Re: [nodejs] Re: mocking across tests Bryan Donovan 12/28/11 10:59 AM

On Dec 27, 2011, at 5:50 PM, Martin Cooper wrote:

> On Tue, Dec 27, 2011 at 2:36 PM, Bryan Donovan <brdo...@gmail.com> wrote:
>> Arunoda, I forked horaa and wrote several tests in mocha, and it all seems
>> to work as I'd like it to.  I believe I had issues in the past with relative
>> vs absolute paths, but it was surely my lack of understanding of how it
>> worked, or I might have assumed that it worked in a way that is similar to
>> Gently.
>
> When I tried horaa a while ago, I ran into a couple of issues that may
> or may not be the same ones you ran into. I mention them just in case
> they may jog your memory. :-)
>
> First, the per-method hijacking can lead to problems if you're not
> mocking all of the functions that you end up calling, directly or
> indirectly. An example is a module that maintains state; mocking some
> functions that would normally change the state may lead to non-mocked
> functions that use that state now having / returning incorrect data.
> This is why I prefer to mock on a per-module basis rather than a
> per-function one.

I tend to agree.  Ideally we could mock either an entire module or just a method. I just tried horaa in a real application and it seems to be working ok, but I've only implemented it for a few test suites.  Since I was using it in place of mockery where I had already built up mock modules that have mocked out versions of all the methods I'm using, it did require me to jump through some hoops to mock and restore all those methods.

>
> Second, since horaa calls 'require' directly, the context of its
> invocation is not the same as it would be without horaa; the parent
> module, for example, is different. Thus relative paths and dependent
> modules may not be resolved correctly.

Definitely a factor. I've found that I need to pass horaa the full module path for it to work, which I think is one of the issues I didn't understand the first time I tried it.

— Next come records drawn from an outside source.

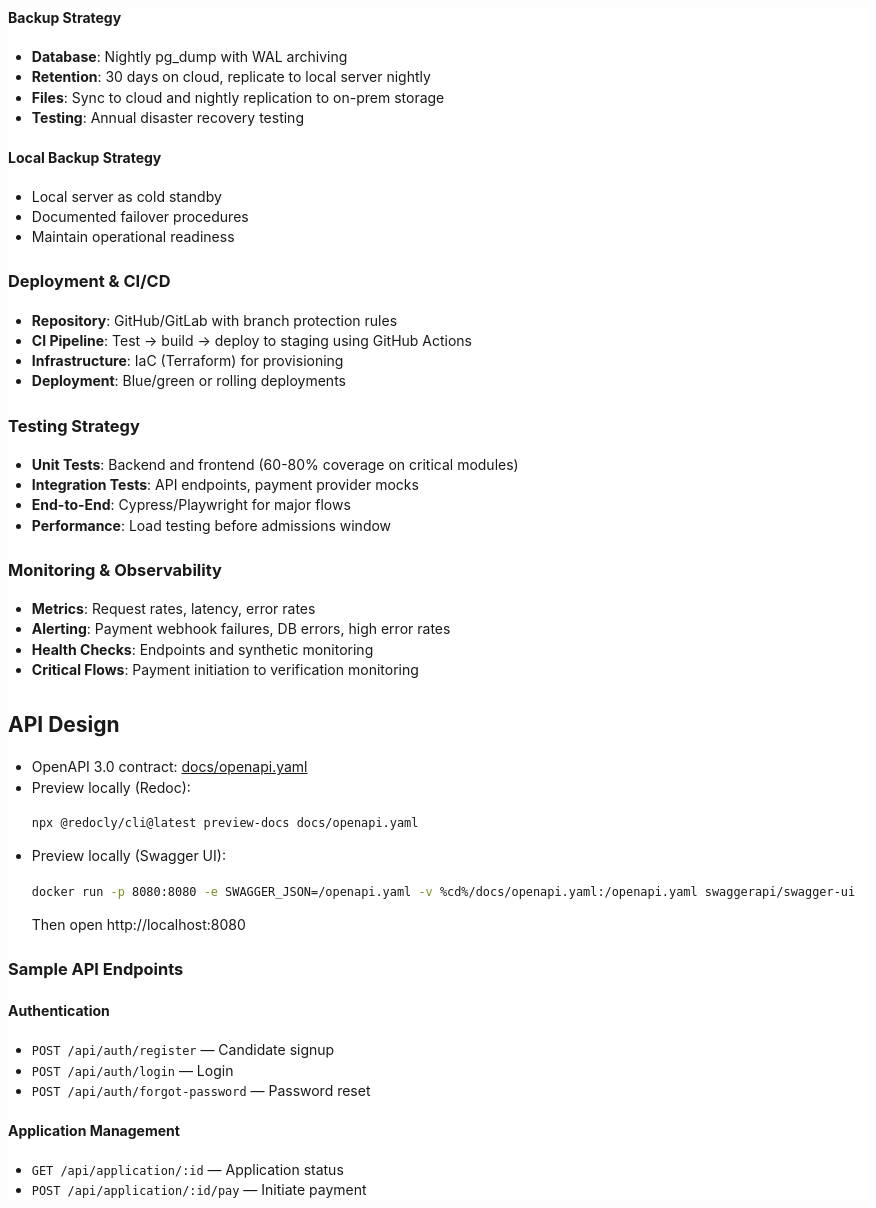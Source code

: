 #### Backup Strategy
- **Database**: Nightly pg_dump with WAL archiving
- **Retention**: 30 days on cloud, replicate to local server nightly
- **Files**: Sync to cloud and nightly replication to on-prem storage
- **Testing**: Annual disaster recovery testing

#### Local Backup Strategy
- Local server as cold standby
- Documented failover procedures
- Maintain operational readiness

### Deployment & CI/CD
- **Repository**: GitHub/GitLab with branch protection rules
- **CI Pipeline**: Test → build → deploy to staging using GitHub Actions
- **Infrastructure**: IaC (Terraform) for provisioning
- **Deployment**: Blue/green or rolling deployments

### Testing Strategy
- **Unit Tests**: Backend and frontend (60-80% coverage on critical modules)
- **Integration Tests**: API endpoints, payment provider mocks
- **End-to-End**: Cypress/Playwright for major flows
- **Performance**: Load testing before admissions window

### Monitoring & Observability
- **Metrics**: Request rates, latency, error rates
- **Alerting**: Payment webhook failures, DB errors, high error rates
- **Health Checks**: Endpoints and synthetic monitoring
- **Critical Flows**: Payment initiation to verification monitoring

## API Design

- OpenAPI 3.0 contract: [docs/openapi.yaml](docs/openapi.yaml)
- Preview locally (Redoc):
  ```bash
  npx @redocly/cli@latest preview-docs docs/openapi.yaml
  ```
- Preview locally (Swagger UI):
  ```bash
  docker run -p 8080:8080 -e SWAGGER_JSON=/openapi.yaml -v %cd%/docs/openapi.yaml:/openapi.yaml swaggerapi/swagger-ui
  ```
  Then open http://localhost:8080

### Sample API Endpoints

#### Authentication
- `POST /api/auth/register` — Candidate signup
- `POST /api/auth/login` — Login
- `POST /api/auth/forgot-password` — Password reset

#### Application Management
- `GET /api/application/:id` — Application status
- `POST /api/application/:id/pay` — Initiate payment

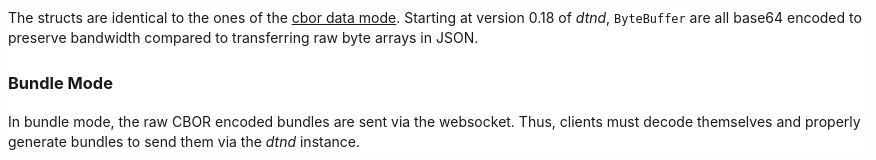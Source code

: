 The structs are identical to the ones of the [cbor data mode](#data-mode).
Starting at version 0.18 of *dtnd*, `ByteBuffer` are all base64 encoded to preserve bandwidth compared to transferring raw byte arrays in JSON.

### Bundle Mode

In bundle mode, the raw CBOR encoded bundles are sent via the websocket. 
Thus, clients must decode themselves and properly generate bundles to send them via the *dtnd* instance.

Re: [nodejs] Re: mocking across tests Arunoda Susiripala 12/28/11 11:30 PM
Seems like I missed some great discussion here :)
 
When I tried horaa a while ago, I ran into a couple of issues that may
or may not be the same ones you ran into. I mention them just in case
they may jog your memory. :-)

Honestly there may exists some errors :) And of course it would take up some memory otherwise if you not restore that.
BTW: here we are testing here. personally I don't care much on performance :) 
 
First, the per-method hijacking can lead to problems if you're not
mocking all of the functions that you end up calling, directly or
indirectly. An example is a module that maintains state; mocking some
functions that would normally change the state may lead to non-mocked
functions that use that state now having / returning incorrect data.
This is why I prefer to mock on a per-module basis rather than a
per-function one.

You got a point here. 
Unfortunately If you need to mock the whole module you've to come up with a totally new require()  system.
This is a only way I could found out fix this without worrying too much :)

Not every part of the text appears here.